The course of treatment is determined by your level of symptoms, the severity of your anterior prolapse, and the existence of any concomitant disorders, such as several types of pelvic organ prolapse or urinary incontinence.

Usually, mild cases with few or no noticeable symptoms don't need medical attention. Your doctor might advise waiting it out and making sporadic trips to check on your prolapse.

If anterior prolapse symptoms are present in you, the following first-line treatments are available:

  • Pelvic floor muscle exercises: These exercises, often known as Kegels or exercises, strengthen the muscles in your pelvic floor, enabling them to support your bladder and other pelvic organs more effectively. You can learn how to perform these exercises from your healthcare physician or a physical therapist, who can also assist you in determining whether you're doing them correctly.
  • Kegel Exercises: The best Kegel exercises for symptom reduction might be those that are taught by PTs and reinforced with biofeedback. Biofeedback is the process of using monitoring instruments to ensure that you're contracting the proper muscles for the right length of time and intensity. These exercises could improve your mood even though the prolapse's size might not decrease.
  • A pessary, or assistance device: A vaginal pessary is a rubber or plastic ring that is inserted inside your vagina to support your bladder. A pessary can assist in controlling symptoms, but it cannot cure or treat a prolapse. It can only provide additional support. Your doctor or other healthcare provider fits you for the device and shows you how to clean and replace it correctly.

In instances where surgery is too hazardous, many women turn to pessaries as a temporary remedy.

Surgery may be necessary to fix the prolapse if the previous treatment options fail to reduce your noticeable and annoying symptoms.

Often, the operation is performed vaginally, with the prolapsed bladder being raised back into place with stitches after any excess vaginal tissue is removed. In cases when your vaginal tissues seem abnormally thin, your physician might restore and strengthen your vaginal tissues using a special type of tissue graft.

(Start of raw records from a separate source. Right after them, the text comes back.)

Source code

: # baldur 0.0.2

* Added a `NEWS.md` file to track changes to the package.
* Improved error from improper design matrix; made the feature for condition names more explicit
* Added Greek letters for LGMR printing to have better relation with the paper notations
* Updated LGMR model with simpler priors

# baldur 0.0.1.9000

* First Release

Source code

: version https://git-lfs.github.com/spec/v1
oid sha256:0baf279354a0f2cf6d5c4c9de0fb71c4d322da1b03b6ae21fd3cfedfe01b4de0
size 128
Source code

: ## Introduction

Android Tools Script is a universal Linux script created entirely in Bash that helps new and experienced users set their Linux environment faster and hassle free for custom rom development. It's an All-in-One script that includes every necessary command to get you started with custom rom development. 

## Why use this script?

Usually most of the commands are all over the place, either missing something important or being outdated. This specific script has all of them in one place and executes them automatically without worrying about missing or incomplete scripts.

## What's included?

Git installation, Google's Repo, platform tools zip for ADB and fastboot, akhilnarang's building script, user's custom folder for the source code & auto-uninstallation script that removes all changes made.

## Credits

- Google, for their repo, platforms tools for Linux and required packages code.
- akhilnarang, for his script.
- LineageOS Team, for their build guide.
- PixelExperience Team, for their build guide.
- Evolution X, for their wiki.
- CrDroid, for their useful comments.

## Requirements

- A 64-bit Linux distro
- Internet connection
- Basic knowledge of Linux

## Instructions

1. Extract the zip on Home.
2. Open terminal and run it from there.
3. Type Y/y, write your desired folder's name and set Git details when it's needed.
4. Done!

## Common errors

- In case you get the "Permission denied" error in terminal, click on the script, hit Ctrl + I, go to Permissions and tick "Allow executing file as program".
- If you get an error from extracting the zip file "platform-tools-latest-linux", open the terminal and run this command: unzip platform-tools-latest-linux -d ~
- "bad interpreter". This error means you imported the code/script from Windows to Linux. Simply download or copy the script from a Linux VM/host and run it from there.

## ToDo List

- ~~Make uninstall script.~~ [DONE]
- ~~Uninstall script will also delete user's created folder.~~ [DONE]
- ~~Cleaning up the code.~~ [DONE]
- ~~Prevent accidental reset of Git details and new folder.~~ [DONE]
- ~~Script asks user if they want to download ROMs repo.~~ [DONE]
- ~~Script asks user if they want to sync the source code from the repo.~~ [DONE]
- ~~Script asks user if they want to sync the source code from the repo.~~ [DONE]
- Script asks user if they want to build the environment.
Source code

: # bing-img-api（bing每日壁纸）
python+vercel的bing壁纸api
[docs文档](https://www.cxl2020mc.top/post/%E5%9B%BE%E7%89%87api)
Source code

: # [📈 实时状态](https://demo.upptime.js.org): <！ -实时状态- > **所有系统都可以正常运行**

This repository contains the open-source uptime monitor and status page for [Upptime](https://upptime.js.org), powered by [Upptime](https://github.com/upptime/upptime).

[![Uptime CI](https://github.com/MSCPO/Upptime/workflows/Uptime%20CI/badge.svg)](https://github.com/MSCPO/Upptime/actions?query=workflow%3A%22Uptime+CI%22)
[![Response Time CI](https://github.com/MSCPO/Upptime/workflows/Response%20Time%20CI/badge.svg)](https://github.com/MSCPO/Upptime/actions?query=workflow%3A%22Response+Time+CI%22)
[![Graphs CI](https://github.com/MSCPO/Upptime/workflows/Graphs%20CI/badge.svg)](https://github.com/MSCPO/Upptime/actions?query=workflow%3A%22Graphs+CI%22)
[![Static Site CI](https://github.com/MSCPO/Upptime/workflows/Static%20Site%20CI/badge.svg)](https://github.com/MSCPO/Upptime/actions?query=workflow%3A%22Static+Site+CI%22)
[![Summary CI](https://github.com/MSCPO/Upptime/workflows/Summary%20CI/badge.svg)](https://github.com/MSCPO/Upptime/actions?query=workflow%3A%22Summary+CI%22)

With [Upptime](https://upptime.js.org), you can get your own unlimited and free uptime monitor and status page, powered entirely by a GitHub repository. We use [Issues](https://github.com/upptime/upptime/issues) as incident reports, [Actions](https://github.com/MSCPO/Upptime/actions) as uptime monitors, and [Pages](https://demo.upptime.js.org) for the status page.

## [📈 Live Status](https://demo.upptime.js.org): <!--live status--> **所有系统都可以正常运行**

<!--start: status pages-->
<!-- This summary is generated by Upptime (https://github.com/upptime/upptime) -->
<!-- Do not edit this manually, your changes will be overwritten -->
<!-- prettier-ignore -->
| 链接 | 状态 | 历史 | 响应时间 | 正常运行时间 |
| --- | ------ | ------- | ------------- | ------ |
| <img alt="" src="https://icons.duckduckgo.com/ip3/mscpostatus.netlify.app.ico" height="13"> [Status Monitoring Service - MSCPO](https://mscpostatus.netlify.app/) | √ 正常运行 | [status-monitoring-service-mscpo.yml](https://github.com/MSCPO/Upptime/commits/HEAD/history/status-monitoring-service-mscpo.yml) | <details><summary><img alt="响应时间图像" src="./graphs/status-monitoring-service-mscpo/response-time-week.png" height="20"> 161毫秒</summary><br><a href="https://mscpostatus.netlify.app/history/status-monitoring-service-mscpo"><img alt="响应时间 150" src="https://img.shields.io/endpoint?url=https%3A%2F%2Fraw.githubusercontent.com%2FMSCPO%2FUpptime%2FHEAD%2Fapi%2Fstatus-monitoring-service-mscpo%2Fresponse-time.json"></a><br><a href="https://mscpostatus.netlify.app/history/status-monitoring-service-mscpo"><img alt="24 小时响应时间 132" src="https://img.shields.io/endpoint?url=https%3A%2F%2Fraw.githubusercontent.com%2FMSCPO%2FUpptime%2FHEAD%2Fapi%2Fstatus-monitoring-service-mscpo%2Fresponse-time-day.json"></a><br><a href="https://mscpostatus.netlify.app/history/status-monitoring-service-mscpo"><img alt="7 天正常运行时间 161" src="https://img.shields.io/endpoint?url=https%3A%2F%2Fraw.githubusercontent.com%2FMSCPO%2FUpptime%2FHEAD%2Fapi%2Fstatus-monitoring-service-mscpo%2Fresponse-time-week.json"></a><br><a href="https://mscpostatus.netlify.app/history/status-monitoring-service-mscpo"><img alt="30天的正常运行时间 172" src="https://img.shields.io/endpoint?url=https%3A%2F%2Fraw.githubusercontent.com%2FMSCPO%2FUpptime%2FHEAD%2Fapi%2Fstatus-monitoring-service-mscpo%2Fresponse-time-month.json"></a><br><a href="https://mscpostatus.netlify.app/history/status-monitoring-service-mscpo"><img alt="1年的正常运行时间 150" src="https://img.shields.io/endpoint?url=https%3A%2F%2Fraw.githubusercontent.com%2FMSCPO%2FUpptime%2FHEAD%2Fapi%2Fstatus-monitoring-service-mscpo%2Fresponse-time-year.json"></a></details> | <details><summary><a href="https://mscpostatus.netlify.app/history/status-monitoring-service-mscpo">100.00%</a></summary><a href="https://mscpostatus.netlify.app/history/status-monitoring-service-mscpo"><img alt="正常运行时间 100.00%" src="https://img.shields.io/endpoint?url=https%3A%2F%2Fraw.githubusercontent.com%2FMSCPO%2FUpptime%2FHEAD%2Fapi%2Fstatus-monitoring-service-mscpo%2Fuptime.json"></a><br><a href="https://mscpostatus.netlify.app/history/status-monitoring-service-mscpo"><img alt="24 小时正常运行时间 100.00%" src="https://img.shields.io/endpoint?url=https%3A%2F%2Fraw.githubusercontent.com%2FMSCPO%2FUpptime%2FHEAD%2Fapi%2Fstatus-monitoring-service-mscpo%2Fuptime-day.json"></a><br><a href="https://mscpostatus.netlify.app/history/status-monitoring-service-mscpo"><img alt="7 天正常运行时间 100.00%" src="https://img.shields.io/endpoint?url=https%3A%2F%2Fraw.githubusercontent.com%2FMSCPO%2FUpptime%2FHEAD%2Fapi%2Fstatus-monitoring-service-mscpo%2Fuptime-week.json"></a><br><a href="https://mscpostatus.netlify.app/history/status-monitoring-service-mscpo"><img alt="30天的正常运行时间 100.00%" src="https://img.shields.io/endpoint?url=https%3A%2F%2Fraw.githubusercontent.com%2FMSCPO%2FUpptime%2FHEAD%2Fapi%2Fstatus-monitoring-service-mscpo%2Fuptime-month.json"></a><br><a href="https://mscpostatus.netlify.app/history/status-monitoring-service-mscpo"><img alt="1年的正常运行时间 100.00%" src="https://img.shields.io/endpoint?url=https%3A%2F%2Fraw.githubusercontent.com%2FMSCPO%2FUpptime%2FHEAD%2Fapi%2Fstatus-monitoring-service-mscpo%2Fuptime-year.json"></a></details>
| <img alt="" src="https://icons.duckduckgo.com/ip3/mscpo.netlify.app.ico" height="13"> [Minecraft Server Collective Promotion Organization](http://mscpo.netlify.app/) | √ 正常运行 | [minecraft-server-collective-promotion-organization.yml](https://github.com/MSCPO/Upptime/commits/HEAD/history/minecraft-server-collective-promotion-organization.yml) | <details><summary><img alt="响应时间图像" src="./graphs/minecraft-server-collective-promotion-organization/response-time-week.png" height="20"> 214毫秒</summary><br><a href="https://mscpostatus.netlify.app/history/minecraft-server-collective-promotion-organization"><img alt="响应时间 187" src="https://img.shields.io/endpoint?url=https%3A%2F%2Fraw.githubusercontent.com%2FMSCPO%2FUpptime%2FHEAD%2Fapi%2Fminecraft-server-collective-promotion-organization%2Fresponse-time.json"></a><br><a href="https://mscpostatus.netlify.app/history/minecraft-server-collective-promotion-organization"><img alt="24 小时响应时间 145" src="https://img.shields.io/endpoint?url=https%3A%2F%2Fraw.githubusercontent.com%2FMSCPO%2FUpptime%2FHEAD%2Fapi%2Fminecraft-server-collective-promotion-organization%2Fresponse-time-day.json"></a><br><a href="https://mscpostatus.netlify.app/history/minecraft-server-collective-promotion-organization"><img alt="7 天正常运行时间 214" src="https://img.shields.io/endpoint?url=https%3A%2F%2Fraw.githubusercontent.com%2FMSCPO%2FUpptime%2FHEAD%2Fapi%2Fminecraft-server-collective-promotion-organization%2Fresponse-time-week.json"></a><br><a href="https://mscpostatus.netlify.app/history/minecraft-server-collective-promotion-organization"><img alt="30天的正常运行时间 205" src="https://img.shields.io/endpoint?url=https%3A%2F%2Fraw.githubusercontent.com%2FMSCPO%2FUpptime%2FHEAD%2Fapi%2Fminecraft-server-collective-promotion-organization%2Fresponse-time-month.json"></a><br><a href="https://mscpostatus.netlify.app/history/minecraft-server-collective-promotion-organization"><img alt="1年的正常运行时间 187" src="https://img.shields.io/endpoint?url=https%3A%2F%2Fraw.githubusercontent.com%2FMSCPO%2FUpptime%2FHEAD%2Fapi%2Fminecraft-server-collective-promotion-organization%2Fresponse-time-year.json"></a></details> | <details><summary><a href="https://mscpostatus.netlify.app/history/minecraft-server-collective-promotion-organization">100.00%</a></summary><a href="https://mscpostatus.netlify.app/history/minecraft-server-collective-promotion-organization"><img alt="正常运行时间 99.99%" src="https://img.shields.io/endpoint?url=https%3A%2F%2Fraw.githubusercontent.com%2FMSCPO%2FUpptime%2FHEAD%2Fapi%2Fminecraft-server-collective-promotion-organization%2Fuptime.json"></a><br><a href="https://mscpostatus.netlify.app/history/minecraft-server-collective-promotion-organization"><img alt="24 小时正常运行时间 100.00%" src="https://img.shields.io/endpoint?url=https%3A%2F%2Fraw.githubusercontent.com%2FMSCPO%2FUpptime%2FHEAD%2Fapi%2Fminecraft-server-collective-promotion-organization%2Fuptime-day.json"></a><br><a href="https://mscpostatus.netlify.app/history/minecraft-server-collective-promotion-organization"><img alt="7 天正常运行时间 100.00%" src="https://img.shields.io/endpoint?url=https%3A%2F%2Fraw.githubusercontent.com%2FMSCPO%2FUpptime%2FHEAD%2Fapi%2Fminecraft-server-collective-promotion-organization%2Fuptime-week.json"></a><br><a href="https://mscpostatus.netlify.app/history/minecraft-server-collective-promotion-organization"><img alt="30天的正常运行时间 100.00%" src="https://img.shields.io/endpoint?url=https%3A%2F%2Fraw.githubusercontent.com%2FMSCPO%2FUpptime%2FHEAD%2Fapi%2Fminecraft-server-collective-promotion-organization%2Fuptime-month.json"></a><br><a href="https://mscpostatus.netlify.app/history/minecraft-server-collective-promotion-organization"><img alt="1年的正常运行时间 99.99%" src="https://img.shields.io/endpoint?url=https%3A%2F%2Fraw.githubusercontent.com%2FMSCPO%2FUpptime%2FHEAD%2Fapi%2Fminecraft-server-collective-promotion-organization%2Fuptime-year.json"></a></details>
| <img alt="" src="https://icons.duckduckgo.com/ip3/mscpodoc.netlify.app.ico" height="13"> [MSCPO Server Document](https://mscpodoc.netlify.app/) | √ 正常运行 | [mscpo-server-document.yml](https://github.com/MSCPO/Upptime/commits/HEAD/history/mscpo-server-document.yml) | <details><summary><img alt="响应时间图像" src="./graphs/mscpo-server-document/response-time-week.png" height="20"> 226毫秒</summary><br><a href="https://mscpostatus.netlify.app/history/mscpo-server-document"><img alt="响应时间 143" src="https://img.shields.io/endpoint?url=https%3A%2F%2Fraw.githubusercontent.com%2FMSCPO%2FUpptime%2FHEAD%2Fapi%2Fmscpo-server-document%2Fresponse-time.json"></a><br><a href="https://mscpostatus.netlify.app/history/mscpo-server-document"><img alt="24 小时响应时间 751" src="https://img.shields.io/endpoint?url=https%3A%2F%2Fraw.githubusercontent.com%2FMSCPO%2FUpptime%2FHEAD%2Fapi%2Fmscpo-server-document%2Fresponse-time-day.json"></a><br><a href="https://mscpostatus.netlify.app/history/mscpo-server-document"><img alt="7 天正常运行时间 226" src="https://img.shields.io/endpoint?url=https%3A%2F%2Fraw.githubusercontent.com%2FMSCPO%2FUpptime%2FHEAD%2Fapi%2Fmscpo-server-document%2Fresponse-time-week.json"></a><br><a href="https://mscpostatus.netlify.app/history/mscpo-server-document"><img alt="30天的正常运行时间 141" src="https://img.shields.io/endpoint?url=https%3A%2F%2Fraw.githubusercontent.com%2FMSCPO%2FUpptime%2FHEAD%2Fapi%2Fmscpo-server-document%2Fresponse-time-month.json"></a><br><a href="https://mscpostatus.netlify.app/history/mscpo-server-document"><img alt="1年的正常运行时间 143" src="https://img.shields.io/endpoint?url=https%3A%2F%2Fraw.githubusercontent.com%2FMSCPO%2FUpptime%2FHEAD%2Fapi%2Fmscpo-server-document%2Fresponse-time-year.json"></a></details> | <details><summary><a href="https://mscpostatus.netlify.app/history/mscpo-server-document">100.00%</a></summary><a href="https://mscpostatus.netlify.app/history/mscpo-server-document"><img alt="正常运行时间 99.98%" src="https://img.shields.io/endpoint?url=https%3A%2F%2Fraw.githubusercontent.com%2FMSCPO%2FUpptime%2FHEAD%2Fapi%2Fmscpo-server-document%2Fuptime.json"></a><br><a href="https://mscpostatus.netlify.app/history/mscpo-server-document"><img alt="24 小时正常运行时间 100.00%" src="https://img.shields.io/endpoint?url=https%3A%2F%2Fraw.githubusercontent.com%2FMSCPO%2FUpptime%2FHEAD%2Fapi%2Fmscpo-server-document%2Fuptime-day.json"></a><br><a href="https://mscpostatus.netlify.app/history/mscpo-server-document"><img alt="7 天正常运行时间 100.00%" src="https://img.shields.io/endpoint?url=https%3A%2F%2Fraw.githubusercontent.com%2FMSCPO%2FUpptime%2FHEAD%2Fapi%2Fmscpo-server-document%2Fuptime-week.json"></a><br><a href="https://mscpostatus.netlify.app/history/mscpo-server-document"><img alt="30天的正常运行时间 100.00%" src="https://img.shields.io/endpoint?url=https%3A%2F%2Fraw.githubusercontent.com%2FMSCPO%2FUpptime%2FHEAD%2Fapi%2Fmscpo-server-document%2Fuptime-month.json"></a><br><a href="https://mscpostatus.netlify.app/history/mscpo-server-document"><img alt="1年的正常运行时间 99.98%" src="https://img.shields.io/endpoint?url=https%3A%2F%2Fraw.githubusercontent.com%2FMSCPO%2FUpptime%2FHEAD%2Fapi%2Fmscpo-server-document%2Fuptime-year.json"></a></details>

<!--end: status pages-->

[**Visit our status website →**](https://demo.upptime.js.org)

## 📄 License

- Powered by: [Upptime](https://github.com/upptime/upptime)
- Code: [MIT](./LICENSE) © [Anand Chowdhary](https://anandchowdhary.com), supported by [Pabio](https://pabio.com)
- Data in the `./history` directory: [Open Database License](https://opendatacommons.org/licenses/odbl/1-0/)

Uterus prolapse. In cases where your anterior prolapse is associated with a prolapsed uterus, your doctor may recommend a hysterectomy in addition to treating the injured pelvic floor muscles, ligaments, and other tissues.

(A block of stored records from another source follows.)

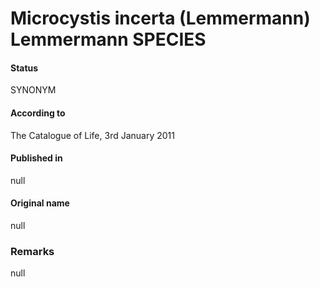 # Microcystis incerta (Lemmermann) Lemmermann SPECIES

#### Status
SYNONYM

#### According to
The Catalogue of Life, 3rd January 2011

#### Published in
null

#### Original name
null

### Remarks
null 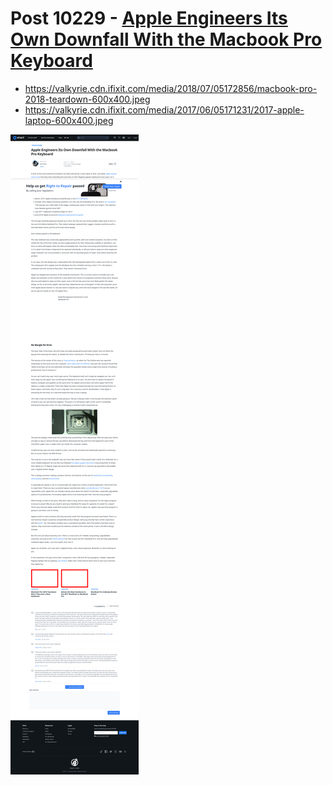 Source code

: # Post 10229 - [Apple Engineers Its Own Downfall With the Macbook Pro Keyboard](https://www.ifixit.com/News/10229/macbook-pro-keyboard)

- https://valkyrie.cdn.ifixit.com/media/2018/07/05172856/macbook-pro-2018-teardown-600x400.jpeg
- https://valkyrie.cdn.ifixit.com/media/2017/06/05171231/2017-apple-laptop-600x400.jpeg

![screencap](screenshots/f034d286-35fb-4513-b280-25469996c2cf.png)
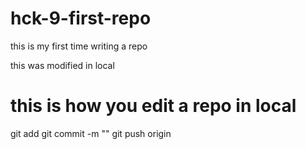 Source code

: # hck-9-first-repo

this is my first time writing a repo


this was modified in local

# this is how you edit a repo in local 

git add
git commit -m "<message>"
git push origin <branch>

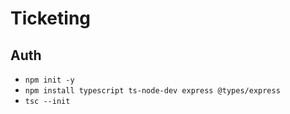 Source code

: # Ticketing

## Auth

- `npm init -y`
- `npm install typescript ts-node-dev express @types/express`
- `tsc --init`
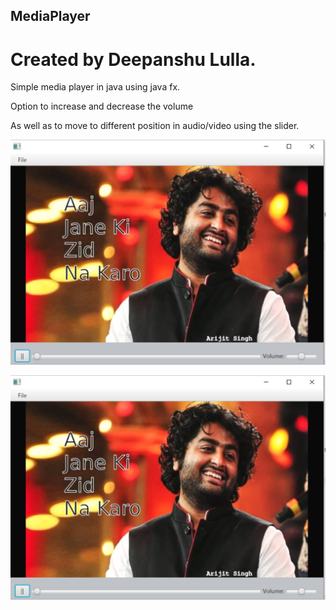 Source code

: ## MediaPlayer

# Created by Deepanshu Lulla.

Simple media player in java using java fx. 

Option to increase and decrease the volume

As well as to move to different position in audio/video using the slider.

![alt text][snap]

[snap]:https://github.com/deepanshululla/MediaPlayer/blob/master/Player/snap1.PNG "MediaPlayer playing one of my favourite songs"

![alt text][snap2]

[snap2]:https://github.com/deepanshululla/MediaPlayer/blob/master/Player/snap1.PNG "Open option helps in opening other videos other than default video."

If you are incontinent. If you have stress incontinence along with your anterior prolapse, your doctor may recommend one of many therapies to support the urethra (urethral suspension) and relieve your symptoms.

If you are pregnant or considering becoming pregnant, you may need to wait until after you have finished having children before having surgery. Pelvic floor exercises or a pessary can help reduce your symptoms in the meantime. While the benefits of surgery can last for many years, prolapse may eventually reoccur and necessitate another surgery.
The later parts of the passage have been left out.